◆ SOURCE DATA:
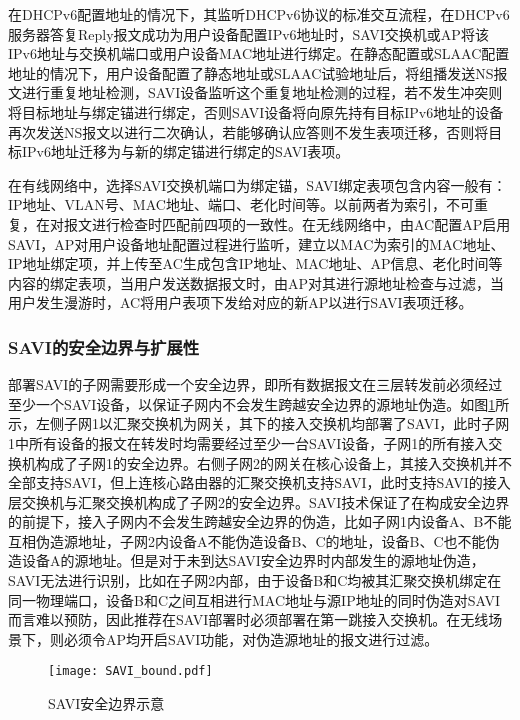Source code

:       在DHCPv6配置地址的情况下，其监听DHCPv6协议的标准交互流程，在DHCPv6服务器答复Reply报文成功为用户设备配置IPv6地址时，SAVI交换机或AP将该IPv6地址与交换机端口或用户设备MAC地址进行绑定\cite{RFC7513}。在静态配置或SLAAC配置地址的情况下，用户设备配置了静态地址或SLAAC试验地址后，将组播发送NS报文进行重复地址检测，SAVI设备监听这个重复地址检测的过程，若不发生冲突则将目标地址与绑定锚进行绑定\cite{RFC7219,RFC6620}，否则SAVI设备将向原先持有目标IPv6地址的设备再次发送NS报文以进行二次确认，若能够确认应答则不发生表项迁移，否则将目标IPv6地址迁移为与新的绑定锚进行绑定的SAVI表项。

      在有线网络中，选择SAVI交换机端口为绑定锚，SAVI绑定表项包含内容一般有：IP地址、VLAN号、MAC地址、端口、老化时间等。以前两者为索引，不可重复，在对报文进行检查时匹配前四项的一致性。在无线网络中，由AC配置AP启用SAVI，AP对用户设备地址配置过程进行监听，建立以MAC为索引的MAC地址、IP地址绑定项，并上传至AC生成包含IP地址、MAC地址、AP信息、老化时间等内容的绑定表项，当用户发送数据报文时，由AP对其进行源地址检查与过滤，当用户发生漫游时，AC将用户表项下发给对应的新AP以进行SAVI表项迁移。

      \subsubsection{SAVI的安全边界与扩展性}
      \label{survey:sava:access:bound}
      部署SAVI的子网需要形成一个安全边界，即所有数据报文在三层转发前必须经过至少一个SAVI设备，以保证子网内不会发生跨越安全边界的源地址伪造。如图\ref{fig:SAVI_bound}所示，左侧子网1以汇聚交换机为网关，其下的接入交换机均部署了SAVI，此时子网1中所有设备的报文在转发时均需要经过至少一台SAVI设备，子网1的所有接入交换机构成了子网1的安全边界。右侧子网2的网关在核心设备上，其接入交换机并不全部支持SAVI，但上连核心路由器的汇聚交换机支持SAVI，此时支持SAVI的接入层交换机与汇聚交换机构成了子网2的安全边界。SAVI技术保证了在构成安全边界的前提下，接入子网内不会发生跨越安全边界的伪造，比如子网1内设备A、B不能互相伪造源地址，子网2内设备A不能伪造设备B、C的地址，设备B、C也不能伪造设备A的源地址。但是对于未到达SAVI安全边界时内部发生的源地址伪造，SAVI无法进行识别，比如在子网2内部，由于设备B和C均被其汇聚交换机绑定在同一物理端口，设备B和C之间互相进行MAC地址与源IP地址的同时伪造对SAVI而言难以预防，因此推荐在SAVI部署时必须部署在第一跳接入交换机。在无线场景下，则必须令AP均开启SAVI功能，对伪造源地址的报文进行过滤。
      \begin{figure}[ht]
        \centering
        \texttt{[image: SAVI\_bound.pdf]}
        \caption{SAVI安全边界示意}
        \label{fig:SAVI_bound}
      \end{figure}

◆ PROBLEM DESCRIPTION:
The result is a copy of every line above where the word "label" shows up.

◆ YOUR RESPONSE:
      \label{survey:sava:access:bound}
        \label{fig:SAVI_bound}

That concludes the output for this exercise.